TASK BRIEF:
In the entries below, find the lines that contain the word "compte" and copy them.

Saved data entries
========================================

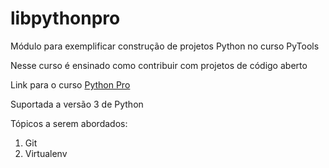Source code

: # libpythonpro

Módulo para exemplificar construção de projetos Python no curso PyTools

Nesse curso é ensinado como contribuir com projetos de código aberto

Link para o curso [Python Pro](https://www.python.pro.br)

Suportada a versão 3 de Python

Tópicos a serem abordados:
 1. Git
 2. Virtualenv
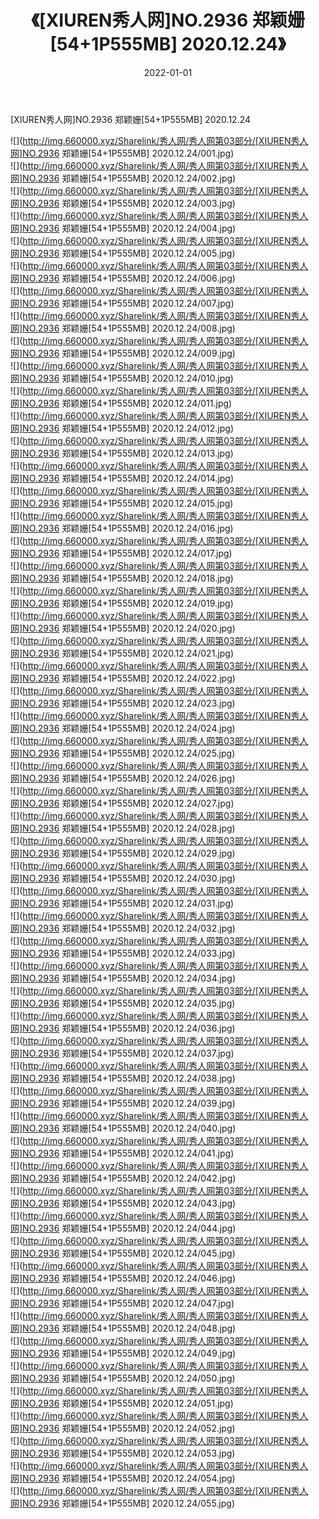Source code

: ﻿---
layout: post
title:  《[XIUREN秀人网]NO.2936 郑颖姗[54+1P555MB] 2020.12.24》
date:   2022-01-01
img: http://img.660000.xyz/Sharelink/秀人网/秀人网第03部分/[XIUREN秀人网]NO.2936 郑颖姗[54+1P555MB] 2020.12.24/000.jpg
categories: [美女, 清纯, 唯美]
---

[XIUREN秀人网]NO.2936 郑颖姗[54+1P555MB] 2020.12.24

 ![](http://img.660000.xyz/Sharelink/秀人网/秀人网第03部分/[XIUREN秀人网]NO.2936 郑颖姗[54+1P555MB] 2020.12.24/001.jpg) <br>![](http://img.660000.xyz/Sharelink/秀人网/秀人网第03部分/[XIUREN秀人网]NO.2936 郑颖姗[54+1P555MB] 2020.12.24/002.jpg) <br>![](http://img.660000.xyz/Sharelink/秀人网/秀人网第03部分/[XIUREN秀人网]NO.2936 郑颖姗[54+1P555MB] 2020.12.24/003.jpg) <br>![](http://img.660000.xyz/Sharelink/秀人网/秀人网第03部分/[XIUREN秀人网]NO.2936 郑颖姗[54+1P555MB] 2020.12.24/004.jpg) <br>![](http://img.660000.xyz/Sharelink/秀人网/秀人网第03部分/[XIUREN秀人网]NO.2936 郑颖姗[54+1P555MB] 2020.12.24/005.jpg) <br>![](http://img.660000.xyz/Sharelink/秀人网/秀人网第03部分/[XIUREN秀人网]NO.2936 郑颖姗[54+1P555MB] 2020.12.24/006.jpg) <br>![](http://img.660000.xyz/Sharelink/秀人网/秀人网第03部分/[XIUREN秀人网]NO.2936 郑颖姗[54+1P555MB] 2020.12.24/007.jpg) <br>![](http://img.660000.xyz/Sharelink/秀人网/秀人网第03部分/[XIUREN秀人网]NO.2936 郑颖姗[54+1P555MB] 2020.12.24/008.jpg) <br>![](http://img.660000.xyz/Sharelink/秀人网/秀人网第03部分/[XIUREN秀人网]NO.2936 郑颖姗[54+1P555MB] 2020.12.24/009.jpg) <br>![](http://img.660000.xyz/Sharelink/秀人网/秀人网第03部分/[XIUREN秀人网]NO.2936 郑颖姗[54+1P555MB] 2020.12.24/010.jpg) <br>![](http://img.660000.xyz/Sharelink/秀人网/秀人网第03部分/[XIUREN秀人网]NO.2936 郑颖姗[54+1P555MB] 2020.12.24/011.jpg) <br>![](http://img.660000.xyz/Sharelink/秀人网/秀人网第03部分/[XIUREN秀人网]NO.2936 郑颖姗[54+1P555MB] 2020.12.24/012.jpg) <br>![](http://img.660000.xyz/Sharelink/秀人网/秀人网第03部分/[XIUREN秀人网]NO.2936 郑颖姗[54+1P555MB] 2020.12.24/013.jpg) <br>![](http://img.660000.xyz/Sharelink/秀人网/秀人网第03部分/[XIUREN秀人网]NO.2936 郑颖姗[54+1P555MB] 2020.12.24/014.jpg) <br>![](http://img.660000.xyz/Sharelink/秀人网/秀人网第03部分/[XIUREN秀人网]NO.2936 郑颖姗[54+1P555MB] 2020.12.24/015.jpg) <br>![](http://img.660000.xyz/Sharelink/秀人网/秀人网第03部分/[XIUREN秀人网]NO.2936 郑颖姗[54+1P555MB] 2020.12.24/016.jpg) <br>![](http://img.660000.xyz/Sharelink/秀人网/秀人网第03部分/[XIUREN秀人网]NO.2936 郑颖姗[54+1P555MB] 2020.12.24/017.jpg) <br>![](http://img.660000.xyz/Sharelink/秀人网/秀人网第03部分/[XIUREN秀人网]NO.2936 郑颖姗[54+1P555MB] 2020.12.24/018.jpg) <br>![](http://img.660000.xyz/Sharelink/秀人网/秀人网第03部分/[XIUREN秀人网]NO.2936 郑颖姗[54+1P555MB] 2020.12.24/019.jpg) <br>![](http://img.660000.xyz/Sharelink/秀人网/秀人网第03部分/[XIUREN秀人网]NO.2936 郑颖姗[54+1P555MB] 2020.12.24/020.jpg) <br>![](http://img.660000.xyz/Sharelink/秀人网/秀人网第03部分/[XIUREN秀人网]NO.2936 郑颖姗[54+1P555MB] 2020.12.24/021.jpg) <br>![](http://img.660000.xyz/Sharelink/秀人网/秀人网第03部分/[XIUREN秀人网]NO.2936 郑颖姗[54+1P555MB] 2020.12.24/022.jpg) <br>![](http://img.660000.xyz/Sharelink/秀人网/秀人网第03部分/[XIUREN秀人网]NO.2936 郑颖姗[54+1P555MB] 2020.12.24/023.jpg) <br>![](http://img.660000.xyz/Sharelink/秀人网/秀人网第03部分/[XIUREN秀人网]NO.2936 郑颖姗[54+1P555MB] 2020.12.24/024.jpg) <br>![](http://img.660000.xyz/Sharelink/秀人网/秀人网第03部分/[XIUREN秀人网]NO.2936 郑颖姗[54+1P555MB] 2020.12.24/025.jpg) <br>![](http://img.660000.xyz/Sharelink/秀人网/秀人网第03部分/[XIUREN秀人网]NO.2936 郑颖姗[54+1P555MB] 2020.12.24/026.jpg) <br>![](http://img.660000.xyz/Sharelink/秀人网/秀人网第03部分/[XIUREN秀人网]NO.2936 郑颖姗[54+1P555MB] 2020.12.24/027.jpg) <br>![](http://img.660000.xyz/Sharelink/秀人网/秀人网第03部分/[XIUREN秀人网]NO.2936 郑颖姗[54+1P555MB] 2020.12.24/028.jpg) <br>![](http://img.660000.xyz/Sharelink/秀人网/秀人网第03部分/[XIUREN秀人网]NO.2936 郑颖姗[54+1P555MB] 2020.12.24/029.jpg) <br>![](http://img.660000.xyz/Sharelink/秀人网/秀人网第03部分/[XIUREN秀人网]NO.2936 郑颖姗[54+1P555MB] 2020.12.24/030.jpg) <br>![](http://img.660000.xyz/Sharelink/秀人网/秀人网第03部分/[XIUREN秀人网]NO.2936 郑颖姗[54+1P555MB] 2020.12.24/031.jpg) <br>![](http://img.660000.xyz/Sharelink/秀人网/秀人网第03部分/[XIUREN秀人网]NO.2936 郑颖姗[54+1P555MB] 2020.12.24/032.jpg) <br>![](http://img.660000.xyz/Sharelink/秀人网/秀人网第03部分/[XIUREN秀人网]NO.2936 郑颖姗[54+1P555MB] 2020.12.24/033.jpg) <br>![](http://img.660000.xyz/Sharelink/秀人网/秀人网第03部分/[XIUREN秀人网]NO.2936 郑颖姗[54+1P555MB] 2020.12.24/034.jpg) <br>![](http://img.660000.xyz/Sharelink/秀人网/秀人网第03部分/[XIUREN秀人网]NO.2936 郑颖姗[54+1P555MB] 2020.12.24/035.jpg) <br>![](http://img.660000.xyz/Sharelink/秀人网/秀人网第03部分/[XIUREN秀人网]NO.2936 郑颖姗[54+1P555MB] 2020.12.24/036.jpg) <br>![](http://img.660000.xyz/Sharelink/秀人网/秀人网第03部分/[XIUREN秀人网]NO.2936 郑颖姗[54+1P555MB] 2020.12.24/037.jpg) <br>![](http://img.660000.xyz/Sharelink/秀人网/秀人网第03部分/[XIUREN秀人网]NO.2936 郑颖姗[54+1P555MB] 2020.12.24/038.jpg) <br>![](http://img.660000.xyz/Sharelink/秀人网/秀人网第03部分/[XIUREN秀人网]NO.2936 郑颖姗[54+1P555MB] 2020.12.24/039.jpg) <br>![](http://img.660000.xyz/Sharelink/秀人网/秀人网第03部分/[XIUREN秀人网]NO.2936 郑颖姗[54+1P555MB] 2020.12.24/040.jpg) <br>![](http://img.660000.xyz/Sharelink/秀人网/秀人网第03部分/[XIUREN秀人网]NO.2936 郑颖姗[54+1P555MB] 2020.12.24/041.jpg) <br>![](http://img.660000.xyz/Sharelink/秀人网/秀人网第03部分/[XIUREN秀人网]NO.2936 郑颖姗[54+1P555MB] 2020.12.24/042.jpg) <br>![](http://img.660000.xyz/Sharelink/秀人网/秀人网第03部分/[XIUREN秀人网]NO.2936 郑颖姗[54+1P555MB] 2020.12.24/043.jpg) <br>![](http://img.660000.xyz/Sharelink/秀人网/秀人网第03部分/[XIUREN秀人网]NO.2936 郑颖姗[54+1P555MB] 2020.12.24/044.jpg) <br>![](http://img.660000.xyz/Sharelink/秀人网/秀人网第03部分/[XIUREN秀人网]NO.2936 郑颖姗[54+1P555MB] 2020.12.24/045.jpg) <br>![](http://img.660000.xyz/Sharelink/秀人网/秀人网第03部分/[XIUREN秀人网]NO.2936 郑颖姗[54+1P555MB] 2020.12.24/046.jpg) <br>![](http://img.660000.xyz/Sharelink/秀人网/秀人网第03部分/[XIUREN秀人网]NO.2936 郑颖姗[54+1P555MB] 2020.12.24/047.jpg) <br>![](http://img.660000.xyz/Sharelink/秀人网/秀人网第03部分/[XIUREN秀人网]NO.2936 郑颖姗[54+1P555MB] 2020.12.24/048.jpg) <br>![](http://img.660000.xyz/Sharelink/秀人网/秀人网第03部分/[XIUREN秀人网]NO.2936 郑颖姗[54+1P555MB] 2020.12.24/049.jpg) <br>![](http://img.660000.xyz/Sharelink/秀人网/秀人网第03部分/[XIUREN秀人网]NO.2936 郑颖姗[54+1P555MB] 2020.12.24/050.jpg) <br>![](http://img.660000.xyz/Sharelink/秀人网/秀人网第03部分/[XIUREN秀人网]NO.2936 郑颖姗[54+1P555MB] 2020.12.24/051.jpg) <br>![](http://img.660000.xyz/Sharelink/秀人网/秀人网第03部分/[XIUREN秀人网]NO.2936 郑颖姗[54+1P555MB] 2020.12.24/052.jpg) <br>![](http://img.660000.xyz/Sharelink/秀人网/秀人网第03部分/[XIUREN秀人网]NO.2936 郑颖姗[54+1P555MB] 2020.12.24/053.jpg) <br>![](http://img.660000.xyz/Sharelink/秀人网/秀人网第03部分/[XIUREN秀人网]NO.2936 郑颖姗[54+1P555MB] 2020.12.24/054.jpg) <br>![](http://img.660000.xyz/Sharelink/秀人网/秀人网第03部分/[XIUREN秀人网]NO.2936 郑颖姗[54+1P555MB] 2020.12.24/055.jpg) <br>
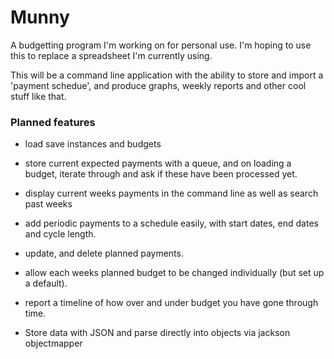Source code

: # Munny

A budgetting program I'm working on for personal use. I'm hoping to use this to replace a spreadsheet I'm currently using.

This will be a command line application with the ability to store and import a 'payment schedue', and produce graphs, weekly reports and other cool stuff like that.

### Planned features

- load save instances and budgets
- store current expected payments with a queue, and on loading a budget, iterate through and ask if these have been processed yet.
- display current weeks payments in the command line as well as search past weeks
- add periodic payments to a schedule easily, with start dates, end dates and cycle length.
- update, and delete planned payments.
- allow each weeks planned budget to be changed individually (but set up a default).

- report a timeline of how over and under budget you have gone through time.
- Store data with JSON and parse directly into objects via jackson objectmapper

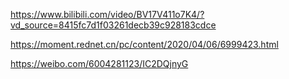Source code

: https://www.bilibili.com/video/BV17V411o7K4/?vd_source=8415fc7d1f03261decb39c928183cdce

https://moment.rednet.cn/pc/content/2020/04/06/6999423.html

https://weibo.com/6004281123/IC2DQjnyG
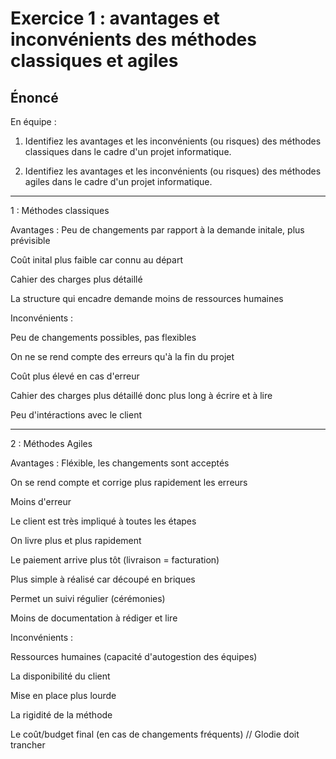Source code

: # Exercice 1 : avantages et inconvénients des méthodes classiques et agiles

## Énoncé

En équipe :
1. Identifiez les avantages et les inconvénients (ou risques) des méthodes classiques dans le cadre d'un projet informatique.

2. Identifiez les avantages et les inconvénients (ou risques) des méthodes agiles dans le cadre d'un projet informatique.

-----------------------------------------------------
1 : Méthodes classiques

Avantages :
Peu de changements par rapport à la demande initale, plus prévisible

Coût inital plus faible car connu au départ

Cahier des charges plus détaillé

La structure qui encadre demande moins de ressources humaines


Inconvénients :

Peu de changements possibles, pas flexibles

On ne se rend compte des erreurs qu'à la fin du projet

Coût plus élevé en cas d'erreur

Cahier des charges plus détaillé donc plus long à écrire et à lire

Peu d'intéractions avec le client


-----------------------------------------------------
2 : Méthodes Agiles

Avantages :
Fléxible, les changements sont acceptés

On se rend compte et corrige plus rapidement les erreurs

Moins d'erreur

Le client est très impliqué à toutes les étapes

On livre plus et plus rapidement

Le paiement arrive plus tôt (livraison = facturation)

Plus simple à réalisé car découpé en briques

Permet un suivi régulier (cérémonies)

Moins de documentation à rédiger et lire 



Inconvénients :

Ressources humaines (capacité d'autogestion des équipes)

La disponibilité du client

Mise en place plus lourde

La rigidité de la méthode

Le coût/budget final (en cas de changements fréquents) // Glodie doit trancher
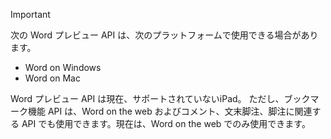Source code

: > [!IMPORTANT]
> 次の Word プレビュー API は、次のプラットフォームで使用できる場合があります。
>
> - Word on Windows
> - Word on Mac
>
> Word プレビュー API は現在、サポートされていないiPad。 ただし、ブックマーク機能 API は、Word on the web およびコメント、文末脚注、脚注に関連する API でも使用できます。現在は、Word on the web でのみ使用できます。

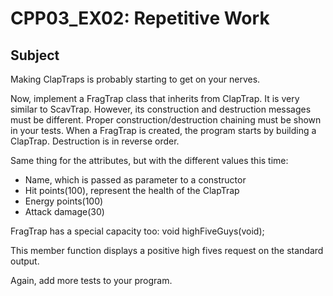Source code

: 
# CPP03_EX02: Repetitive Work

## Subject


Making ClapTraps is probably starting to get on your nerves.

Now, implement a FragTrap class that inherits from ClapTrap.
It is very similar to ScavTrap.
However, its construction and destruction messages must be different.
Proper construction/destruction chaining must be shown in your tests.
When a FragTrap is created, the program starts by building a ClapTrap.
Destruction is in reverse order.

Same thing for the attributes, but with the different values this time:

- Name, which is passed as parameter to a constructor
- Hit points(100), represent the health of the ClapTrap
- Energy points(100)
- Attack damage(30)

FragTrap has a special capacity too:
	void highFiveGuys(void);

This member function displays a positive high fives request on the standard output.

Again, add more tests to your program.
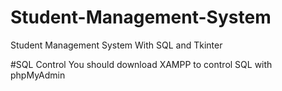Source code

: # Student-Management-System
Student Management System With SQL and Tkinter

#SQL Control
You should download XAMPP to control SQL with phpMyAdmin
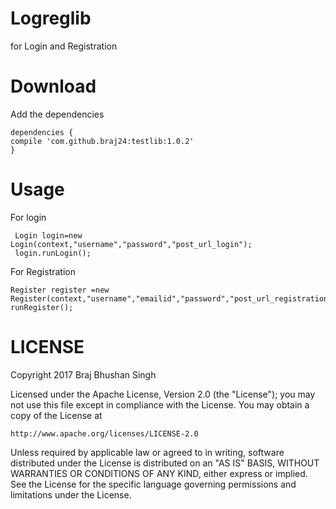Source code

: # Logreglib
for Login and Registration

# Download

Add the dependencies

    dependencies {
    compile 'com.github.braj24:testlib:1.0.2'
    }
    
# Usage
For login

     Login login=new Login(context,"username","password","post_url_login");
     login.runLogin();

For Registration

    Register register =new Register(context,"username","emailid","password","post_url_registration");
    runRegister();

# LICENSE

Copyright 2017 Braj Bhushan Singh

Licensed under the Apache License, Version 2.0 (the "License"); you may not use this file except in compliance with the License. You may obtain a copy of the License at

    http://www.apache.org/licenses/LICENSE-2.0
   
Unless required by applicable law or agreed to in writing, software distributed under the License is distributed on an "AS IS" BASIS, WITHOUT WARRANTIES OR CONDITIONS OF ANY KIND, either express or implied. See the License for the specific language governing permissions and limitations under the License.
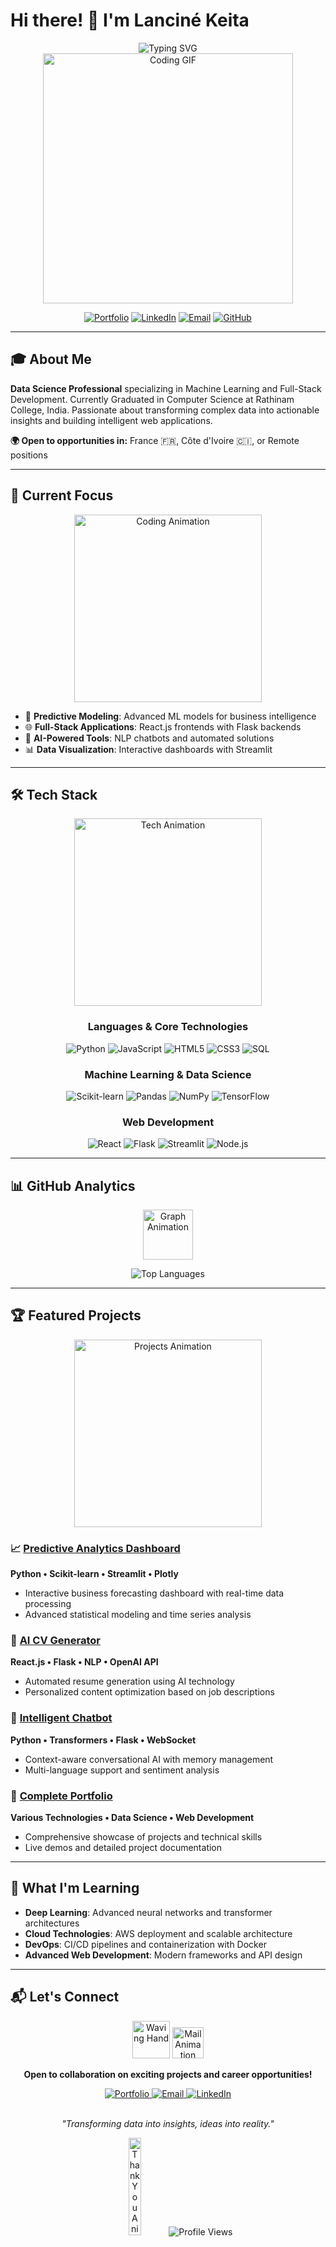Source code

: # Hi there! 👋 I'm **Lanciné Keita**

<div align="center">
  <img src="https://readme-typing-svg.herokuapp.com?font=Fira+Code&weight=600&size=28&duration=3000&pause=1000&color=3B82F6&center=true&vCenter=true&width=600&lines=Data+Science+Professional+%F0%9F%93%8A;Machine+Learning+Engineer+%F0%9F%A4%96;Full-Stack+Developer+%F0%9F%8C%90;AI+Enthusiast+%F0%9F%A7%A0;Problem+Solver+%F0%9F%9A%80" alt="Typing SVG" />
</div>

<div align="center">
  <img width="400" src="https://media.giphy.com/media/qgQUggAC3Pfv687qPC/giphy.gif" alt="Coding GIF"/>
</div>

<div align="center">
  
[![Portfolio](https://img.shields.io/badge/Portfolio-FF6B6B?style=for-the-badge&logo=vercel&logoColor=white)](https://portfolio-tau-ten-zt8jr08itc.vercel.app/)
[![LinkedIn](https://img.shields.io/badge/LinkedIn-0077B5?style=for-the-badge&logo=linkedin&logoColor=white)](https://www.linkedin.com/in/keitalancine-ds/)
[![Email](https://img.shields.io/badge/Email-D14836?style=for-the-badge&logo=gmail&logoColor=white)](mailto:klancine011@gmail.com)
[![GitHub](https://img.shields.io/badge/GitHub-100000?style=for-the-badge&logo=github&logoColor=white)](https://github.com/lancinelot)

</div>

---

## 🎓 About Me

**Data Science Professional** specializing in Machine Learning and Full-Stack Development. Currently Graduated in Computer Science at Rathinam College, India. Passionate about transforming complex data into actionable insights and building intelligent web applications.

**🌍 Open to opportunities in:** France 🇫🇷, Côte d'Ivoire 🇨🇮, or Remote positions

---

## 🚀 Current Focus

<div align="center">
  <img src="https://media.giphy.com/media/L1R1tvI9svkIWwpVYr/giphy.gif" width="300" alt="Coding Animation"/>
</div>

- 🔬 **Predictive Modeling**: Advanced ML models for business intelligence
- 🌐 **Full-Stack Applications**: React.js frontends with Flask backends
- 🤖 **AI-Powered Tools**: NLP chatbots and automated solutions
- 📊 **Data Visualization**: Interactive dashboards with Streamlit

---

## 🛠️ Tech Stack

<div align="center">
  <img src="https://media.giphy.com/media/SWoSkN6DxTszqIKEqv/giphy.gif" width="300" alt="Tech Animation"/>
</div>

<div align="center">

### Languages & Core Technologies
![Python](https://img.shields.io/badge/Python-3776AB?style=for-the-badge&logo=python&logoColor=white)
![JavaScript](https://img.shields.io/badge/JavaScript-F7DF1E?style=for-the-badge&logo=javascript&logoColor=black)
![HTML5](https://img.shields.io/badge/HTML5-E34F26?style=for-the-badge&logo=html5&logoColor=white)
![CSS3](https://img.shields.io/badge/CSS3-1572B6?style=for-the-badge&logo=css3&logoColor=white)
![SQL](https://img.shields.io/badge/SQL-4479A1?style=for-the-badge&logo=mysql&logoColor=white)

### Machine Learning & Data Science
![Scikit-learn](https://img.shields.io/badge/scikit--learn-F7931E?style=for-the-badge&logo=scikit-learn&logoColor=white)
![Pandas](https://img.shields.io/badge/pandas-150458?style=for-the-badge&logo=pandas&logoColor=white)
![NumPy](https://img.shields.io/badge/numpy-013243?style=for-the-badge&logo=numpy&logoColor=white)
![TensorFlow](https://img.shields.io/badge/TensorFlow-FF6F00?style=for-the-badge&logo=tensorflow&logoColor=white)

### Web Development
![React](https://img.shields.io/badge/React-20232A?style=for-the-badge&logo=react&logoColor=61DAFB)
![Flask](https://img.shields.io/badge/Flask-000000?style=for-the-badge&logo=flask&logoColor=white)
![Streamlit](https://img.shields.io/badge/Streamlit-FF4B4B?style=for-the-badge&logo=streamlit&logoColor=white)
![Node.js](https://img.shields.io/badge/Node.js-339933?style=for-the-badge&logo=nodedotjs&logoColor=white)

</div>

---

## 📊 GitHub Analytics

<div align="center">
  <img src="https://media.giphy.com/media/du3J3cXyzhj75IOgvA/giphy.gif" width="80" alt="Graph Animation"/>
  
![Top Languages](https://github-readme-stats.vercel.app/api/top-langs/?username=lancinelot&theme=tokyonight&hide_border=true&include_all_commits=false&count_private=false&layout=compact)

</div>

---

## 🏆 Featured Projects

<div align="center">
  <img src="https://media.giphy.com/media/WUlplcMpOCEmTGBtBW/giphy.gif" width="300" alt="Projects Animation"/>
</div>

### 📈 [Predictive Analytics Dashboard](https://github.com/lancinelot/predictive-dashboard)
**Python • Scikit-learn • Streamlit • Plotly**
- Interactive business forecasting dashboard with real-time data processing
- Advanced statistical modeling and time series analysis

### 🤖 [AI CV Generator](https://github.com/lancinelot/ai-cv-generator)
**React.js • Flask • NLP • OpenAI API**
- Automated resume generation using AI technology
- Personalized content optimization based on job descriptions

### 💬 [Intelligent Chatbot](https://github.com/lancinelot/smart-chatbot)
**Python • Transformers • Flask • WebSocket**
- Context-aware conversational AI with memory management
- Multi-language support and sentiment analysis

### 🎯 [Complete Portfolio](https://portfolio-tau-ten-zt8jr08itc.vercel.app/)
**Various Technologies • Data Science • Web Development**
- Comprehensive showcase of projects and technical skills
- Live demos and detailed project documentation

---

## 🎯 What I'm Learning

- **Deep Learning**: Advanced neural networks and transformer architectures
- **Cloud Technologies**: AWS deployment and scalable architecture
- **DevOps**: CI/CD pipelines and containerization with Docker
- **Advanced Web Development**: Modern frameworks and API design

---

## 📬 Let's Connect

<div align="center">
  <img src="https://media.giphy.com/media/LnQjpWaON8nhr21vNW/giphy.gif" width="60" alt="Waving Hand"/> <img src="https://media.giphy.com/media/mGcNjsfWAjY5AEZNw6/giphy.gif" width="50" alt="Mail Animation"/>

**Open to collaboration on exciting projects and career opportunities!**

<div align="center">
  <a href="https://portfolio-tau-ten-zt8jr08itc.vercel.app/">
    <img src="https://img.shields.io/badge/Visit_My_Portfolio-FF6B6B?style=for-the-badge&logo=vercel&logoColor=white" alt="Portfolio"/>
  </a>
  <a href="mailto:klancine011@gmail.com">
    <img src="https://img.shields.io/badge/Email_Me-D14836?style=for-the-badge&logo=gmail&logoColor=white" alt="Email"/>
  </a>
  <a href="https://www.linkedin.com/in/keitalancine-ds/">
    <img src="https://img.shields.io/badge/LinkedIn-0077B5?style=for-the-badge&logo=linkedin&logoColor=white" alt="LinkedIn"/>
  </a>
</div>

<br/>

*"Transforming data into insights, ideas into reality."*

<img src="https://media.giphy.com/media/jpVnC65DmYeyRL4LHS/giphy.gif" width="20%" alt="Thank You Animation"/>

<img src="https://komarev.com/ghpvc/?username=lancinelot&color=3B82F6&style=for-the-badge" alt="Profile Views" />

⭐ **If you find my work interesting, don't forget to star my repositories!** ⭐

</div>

========================================

ANSWER AREA:
On ne se rend compte des erreurs qu'à la fin du projet
On se rend compte et corrige plus rapidement les erreurs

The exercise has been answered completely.